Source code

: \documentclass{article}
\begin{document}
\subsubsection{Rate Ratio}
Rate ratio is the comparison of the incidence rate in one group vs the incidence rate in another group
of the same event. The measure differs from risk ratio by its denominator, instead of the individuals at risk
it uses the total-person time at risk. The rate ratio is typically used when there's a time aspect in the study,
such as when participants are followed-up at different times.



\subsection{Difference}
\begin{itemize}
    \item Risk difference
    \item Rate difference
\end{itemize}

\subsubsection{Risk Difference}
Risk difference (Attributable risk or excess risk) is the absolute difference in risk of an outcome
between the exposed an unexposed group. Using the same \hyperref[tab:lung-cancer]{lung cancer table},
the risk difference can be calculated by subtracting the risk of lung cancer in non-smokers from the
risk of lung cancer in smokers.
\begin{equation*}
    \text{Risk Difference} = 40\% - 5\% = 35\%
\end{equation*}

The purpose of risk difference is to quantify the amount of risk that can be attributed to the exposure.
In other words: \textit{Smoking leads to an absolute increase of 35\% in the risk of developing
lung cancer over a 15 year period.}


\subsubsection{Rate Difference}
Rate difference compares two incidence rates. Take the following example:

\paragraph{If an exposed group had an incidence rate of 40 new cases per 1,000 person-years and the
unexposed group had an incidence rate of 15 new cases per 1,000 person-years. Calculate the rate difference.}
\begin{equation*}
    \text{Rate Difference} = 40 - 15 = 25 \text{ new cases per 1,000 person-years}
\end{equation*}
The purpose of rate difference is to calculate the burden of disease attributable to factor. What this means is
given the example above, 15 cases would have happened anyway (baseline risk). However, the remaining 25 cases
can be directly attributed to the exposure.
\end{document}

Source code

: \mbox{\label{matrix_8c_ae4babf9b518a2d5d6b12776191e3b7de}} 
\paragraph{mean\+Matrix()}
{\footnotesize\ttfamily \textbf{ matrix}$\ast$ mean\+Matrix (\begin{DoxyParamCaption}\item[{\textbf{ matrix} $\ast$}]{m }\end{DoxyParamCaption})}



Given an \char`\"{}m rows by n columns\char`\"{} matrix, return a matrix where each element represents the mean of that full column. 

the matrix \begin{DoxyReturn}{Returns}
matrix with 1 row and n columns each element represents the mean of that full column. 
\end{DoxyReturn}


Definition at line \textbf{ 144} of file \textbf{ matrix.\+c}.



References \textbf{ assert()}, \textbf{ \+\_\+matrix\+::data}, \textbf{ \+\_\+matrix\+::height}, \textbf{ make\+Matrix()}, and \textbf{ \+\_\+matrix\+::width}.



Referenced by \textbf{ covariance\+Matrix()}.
++++++
* [REQUIREMENT]
Please say how many lines in the records contain the word "each", and give only that number.

* [YOUR RESPONSE]
2